» **WORK TO COMPLETE**
What lines of the data include the string "fornecidas"? Copy them all.

-- SUPPLIED ENTRIES follows --

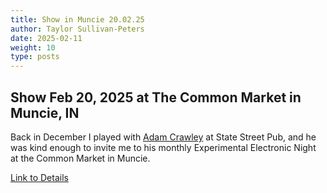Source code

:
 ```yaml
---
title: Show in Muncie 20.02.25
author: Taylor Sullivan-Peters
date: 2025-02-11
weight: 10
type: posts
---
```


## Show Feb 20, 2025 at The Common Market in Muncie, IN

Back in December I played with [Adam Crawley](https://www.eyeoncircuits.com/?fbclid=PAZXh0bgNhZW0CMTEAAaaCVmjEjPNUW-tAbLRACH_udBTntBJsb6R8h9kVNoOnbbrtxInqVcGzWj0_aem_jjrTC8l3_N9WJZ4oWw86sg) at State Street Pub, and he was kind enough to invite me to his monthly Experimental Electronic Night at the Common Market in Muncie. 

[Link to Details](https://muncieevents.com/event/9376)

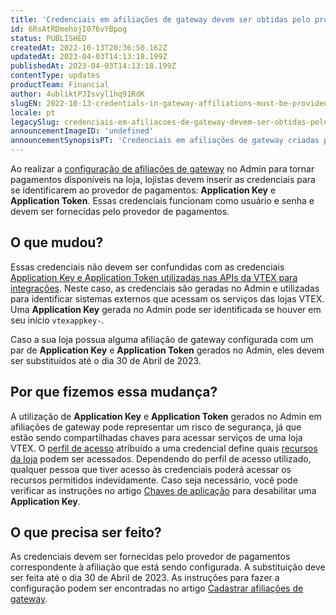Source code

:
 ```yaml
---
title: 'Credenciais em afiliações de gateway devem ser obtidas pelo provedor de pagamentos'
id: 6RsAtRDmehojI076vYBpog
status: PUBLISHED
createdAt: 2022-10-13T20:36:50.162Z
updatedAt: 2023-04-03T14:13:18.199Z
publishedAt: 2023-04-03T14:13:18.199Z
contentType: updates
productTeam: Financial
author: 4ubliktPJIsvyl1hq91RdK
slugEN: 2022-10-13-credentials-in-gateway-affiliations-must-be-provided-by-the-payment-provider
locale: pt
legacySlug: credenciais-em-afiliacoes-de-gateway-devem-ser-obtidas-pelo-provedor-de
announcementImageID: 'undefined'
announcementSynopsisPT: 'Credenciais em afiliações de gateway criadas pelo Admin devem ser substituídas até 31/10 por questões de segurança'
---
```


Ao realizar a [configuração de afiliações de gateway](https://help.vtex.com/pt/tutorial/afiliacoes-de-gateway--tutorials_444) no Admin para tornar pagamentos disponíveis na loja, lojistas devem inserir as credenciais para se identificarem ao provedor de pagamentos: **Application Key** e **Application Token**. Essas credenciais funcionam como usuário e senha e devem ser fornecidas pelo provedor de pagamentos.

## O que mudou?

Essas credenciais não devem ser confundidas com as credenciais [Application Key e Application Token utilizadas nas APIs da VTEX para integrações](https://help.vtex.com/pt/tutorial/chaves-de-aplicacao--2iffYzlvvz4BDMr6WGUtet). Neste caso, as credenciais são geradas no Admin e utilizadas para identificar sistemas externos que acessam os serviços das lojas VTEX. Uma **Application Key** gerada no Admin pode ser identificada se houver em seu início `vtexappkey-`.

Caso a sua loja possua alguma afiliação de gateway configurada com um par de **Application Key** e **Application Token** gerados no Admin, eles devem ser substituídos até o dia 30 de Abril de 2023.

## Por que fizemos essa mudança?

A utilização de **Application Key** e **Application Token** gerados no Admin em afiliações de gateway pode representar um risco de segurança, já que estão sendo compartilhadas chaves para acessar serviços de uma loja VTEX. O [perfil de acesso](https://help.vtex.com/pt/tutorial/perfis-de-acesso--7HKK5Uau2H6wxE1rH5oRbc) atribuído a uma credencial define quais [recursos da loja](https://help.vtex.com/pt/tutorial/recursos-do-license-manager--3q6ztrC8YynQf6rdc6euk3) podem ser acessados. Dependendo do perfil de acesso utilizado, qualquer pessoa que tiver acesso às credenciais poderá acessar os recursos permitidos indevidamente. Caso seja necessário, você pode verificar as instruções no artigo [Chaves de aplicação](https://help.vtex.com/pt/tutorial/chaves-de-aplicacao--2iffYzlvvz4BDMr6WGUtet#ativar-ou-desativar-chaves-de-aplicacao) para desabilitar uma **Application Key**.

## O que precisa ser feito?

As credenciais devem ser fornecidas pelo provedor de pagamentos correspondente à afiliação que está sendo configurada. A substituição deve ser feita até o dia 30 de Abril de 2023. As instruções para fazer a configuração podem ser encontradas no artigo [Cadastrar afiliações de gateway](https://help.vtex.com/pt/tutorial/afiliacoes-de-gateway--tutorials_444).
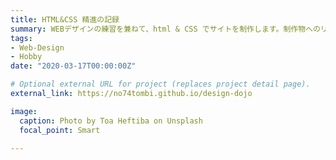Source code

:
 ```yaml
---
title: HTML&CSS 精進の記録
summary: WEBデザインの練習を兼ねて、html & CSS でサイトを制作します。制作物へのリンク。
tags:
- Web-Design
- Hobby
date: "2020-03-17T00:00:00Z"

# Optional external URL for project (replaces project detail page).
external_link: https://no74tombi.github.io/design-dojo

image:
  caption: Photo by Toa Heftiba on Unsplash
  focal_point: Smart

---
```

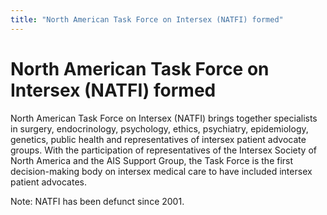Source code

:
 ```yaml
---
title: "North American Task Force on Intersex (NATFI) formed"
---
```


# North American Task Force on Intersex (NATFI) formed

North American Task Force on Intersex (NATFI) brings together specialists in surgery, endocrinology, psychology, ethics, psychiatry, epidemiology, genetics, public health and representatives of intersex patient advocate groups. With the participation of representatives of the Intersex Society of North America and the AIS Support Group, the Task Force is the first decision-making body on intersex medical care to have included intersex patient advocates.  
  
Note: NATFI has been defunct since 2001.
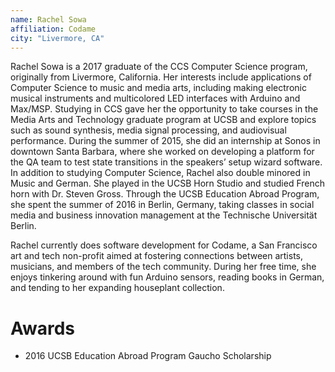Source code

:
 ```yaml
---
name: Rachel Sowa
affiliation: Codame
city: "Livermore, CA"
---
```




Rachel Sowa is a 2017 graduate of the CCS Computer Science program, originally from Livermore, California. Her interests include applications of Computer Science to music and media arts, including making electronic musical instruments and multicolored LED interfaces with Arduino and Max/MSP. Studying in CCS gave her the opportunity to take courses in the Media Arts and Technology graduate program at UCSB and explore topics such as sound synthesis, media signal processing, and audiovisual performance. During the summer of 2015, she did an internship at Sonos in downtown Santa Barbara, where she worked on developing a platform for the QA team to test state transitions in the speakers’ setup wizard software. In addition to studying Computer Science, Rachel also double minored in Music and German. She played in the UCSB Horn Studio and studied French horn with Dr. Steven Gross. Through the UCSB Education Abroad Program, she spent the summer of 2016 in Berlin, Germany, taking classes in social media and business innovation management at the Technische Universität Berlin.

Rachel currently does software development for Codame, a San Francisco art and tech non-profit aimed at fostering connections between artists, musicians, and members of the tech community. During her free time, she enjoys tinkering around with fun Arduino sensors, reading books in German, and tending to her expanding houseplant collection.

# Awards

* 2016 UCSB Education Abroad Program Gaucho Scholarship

-- SUPPLIED ENTRIES concluded --

» **TASK OUTPUT**
Ao realizar a [configuração de afiliações de gateway](https://help.vtex.com/pt/tutorial/afiliacoes-de-gateway--tutorials_444) no Admin para tornar pagamentos disponíveis na loja, lojistas devem inserir as credenciais para se identificarem ao provedor de pagamentos: **Application Key** e **Application Token**. Essas credenciais funcionam como usuário e senha e devem ser fornecidas pelo provedor de pagamentos.
As credenciais devem ser fornecidas pelo provedor de pagamentos correspondente à afiliação que está sendo configurada. A substituição deve ser feita até o dia 30 de Abril de 2023. As instruções para fazer a configuração podem ser encontradas no artigo [Cadastrar afiliações de gateway](https://help.vtex.com/pt/tutorial/afiliacoes-de-gateway--tutorials_444).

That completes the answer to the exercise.